Analysis and estimation of quadrature errors in weakly singular source integrals of the method of moments

Abstract The method of moments (MoM) is used for the numerical solution of electromagnetic field integral equations. Weakly singular integrals over surfaces in 3 dimensions (3D) are routinely evaluated for the impedance matrix setup and for post‐processing. Available numerical integration schemes range from direct application of Gauss‐Legendre product‐rule quadrature, to singularity and near‐singularity cancellation, coordinate transformation schemes.
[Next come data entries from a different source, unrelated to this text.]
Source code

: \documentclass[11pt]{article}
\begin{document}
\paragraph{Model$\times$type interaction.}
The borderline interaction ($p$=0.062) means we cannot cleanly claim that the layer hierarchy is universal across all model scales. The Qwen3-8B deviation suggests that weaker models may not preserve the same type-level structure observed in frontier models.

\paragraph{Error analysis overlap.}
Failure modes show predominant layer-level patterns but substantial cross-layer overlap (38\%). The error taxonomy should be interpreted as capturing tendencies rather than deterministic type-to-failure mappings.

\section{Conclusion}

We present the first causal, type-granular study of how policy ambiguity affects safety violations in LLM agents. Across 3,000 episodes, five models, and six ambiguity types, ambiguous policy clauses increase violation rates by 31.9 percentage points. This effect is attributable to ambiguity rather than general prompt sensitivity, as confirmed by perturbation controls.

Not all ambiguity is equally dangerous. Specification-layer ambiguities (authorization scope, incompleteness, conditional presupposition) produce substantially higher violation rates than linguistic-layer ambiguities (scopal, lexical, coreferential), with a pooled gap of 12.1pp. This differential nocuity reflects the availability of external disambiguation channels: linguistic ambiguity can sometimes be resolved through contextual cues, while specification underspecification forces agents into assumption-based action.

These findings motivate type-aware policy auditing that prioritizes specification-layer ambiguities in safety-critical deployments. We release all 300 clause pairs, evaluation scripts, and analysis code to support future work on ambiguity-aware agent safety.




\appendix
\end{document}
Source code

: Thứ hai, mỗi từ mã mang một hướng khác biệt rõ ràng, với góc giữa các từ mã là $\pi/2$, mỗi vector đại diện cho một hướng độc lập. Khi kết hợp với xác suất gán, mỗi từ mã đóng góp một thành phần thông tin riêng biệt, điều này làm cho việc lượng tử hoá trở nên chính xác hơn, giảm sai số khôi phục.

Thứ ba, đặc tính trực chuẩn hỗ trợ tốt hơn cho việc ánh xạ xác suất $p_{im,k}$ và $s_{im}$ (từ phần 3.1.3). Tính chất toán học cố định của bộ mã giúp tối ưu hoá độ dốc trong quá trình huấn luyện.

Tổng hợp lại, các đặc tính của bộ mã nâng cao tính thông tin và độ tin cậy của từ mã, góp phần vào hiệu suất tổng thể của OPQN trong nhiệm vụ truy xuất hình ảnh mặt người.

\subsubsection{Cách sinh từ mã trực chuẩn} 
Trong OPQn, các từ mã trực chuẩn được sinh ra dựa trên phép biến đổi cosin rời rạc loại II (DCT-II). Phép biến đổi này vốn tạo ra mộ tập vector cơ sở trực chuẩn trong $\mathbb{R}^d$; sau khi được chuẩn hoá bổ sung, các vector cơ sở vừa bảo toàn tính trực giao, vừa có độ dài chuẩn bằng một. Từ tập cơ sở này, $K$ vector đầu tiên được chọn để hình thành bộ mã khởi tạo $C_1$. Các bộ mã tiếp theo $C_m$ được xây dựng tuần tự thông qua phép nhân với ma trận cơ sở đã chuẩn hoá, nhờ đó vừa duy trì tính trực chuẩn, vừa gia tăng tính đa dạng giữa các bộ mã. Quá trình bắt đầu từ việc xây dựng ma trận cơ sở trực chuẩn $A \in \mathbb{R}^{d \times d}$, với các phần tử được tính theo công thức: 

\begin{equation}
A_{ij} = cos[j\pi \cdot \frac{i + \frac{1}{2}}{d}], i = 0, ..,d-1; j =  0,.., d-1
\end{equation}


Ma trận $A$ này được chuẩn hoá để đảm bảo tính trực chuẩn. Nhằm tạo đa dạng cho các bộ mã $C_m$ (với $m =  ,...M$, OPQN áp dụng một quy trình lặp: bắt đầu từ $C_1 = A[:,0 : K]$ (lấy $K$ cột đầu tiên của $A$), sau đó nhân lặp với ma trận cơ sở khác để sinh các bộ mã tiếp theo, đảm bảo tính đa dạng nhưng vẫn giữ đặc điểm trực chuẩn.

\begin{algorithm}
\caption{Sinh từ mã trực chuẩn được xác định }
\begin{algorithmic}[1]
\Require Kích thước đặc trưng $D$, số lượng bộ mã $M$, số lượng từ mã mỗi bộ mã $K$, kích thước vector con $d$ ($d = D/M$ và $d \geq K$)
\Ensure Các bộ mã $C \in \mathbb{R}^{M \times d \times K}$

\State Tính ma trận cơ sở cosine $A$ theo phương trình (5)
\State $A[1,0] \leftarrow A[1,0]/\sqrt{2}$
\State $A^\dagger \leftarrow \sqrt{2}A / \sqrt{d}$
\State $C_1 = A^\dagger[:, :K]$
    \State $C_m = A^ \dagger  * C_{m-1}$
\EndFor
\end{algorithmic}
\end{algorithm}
This paper presents a general, explicit, pole‐based, a priori procedure to estimate quadrature errors in the numerical evaluation of weakly singular and near‐singular, 3D surface integrals in the MoM. It is based on an error theorem for linear Gaussian quadrature, which involves the analytic extension of the integrand into the complex plane. Errors are linked to poles in the complex plane. New closed‐form estimates are presented for direct Gaussian product‐rule integration, polar‐coordinate integration, and the Radial‐Angular‐ R 1 ‐Sqrt singularity cancellation scheme, for triangle integration domains. This work can serve as a foundation/template for further, 3D MoM‐related work to identify appropriate quadrature schemes according to their error characteristics; for automatic selection of optimal schemes and quadrature orders in a computer implementation of the MoM; and for local and global estimation of MoM quadrature errors. This work can be specialized to the MoM for surfaces in 2D.